I was barely able to breathe.
I didn’t know how long it had been, but the stampede was being thinned out. The stags and the bulls were all but gone, with a few realising what was happening and trying to divert to left and right but being caught by my team.
I just needed to hold on a little longer. Carmen continued shooting calmly. A burst of fire. Another cow in the middle down. Another burst. A sheep keeled over. Every now and then, she needed to reload, flicking the old magazine away as she jammed in the new one.

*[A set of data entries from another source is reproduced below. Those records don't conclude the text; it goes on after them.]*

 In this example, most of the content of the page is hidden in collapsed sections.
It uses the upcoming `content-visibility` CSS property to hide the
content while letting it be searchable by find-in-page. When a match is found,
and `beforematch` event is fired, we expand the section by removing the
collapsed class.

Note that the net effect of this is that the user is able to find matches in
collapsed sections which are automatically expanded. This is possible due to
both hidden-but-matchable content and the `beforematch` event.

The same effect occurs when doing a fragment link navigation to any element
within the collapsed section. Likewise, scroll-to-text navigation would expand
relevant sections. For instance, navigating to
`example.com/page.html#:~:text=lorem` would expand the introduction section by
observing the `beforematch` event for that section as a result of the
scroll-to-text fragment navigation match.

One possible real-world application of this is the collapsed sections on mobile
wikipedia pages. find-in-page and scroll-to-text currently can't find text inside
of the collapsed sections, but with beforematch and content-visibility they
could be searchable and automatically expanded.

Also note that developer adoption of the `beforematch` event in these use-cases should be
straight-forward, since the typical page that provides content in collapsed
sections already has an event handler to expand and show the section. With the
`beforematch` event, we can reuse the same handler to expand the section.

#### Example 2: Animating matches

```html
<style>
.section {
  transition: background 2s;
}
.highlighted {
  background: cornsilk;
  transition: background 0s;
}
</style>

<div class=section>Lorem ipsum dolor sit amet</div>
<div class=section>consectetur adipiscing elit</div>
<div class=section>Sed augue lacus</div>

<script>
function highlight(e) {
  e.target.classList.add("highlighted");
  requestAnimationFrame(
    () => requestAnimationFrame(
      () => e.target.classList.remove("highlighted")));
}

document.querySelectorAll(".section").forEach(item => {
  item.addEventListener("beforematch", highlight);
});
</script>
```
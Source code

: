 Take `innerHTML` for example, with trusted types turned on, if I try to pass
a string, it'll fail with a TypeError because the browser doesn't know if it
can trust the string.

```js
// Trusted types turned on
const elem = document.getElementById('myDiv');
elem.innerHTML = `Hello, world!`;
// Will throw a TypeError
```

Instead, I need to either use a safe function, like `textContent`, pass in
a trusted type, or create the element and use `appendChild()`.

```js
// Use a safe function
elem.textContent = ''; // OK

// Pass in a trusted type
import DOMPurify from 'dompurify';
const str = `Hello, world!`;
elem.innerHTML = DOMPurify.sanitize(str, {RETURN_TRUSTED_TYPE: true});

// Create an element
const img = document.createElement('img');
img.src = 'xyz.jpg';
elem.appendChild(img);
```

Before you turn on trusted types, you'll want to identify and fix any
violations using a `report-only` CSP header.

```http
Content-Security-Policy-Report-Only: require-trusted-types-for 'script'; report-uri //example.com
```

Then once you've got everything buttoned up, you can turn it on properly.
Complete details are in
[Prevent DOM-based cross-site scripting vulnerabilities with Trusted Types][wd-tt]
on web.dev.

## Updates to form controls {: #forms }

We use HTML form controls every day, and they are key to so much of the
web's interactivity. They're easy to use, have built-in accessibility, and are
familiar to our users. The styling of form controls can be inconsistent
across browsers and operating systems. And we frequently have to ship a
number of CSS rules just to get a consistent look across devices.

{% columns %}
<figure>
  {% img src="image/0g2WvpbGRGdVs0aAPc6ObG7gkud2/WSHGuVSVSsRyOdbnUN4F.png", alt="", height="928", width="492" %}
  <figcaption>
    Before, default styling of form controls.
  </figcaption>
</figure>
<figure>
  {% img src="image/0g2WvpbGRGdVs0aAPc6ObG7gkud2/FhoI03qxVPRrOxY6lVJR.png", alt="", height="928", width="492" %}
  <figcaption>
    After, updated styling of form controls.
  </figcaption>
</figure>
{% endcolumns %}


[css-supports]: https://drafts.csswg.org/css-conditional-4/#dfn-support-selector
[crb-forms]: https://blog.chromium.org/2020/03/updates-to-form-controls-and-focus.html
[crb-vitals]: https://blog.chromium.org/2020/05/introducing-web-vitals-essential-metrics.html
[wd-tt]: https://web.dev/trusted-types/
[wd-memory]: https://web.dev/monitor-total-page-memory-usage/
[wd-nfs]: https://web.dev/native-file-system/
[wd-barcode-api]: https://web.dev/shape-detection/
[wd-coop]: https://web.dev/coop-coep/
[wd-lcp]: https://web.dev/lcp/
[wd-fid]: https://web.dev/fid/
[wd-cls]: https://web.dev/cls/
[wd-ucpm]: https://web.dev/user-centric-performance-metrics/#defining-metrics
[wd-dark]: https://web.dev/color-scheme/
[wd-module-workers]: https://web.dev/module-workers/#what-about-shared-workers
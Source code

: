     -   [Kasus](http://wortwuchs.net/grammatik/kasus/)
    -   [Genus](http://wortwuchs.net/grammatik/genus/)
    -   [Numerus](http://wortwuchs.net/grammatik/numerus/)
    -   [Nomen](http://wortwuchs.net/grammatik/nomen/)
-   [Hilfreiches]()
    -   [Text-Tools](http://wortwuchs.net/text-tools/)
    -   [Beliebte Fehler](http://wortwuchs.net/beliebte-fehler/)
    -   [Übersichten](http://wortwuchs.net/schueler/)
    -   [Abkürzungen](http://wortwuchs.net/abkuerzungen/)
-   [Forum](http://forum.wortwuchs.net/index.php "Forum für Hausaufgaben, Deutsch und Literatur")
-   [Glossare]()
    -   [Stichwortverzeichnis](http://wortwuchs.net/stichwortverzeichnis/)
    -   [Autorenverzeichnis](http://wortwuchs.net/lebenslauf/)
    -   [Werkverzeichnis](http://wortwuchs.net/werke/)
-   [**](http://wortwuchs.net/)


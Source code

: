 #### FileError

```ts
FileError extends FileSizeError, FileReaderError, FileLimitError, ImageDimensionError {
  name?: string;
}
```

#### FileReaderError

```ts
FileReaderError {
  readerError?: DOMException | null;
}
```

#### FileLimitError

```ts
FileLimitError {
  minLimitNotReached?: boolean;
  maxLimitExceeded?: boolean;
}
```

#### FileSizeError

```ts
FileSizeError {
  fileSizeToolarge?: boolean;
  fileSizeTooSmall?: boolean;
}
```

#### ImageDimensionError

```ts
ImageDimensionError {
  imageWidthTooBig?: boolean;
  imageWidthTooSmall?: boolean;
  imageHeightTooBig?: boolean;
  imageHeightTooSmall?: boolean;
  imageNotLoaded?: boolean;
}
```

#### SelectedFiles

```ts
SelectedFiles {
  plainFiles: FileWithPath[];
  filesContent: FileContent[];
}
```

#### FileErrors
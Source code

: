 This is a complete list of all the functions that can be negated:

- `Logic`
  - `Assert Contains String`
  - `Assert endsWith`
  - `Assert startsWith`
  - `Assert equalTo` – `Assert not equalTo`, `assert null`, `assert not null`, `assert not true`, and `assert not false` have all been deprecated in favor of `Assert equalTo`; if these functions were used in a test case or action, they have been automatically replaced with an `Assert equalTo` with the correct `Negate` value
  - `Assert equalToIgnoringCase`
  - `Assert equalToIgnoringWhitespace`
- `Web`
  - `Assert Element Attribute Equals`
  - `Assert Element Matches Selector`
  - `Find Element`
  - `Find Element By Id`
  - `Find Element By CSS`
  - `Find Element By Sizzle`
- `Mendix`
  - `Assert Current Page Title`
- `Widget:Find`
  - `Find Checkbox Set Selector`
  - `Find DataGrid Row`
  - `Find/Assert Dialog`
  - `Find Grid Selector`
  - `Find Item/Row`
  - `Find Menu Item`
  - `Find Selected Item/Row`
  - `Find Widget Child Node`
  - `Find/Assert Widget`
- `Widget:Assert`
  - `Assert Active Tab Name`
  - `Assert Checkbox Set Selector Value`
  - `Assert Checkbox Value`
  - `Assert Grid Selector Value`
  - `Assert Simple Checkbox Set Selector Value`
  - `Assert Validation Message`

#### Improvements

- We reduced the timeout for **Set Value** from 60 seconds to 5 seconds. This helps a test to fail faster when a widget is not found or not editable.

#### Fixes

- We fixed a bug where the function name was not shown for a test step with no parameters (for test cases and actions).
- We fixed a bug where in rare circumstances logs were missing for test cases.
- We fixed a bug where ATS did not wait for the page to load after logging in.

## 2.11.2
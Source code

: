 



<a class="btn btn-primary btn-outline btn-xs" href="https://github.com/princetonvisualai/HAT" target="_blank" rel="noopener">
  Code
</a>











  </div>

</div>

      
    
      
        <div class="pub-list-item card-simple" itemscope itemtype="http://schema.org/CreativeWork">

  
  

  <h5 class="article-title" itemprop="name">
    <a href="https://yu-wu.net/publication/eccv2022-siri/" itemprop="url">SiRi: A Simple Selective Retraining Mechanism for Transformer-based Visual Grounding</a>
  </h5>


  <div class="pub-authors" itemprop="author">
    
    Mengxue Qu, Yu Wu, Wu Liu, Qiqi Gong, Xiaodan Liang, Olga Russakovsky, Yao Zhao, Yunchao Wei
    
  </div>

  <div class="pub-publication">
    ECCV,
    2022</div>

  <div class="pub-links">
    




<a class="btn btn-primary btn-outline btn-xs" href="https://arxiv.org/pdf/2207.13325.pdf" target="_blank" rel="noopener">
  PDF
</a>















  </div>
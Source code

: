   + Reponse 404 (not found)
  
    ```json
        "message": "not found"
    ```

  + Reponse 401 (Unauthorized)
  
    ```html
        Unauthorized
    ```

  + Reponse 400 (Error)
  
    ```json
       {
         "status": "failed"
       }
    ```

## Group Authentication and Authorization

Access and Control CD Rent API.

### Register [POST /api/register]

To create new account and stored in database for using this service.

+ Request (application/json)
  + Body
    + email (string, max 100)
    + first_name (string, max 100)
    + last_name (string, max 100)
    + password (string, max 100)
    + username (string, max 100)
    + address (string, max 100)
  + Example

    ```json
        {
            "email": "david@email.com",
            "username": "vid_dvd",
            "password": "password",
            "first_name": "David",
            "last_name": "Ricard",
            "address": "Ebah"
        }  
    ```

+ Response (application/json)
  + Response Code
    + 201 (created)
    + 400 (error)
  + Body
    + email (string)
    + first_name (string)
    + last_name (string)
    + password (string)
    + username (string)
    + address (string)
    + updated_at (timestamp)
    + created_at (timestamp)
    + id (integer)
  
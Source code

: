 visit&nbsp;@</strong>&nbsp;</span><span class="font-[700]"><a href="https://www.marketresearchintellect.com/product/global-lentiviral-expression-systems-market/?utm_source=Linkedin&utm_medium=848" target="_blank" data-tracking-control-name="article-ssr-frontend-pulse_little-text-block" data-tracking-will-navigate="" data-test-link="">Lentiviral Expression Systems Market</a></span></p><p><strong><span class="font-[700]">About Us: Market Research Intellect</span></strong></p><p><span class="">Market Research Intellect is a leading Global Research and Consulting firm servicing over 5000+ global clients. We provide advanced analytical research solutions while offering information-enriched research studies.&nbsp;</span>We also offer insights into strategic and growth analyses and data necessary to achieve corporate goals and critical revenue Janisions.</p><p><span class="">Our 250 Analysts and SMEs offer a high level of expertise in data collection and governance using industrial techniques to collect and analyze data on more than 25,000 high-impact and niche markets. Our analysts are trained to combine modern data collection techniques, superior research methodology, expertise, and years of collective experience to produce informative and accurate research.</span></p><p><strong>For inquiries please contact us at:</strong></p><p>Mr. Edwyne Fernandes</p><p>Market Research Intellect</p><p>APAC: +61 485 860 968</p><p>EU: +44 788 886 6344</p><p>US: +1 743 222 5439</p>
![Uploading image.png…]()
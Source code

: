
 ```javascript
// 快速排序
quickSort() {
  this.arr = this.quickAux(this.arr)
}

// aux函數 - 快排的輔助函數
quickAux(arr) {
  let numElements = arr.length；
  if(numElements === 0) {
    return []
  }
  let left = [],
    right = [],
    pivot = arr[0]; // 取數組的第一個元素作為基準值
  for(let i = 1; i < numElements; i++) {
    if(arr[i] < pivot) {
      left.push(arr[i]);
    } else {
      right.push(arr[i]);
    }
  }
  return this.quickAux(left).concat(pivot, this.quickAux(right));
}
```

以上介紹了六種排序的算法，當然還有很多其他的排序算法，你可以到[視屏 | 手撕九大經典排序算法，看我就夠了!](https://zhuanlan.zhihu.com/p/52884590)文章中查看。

I was down on my knees now. The torrent raging through me was slowing. It became a river, then a stream, then merely a trickle. I blinked my eyes furiously, opened myself to the mana around me, trying to draw more but it wasn’t possible. My arms ached like I’d been lifting several tonnes of weight. My legs felt like they were being crushed inside a vice. I couldn’t hold on. I took one final look at the stampede. There looked to be more now than when we started. No, wait. My eyes couldn’t focus. I was seeing double.
I let go of the mana. Stopped channelling.
Then I felt myself reeling forwards, the grass accelerating towards my face. I couldn’t even put my arms out to stop myself. As I collapsed, my eyes rolling in my head, consciousness slipping away, I heard a crackle of Captain Davies’ walkie talkie and the worried voice of one of the scouts.
“Sir. You have to come and see this.”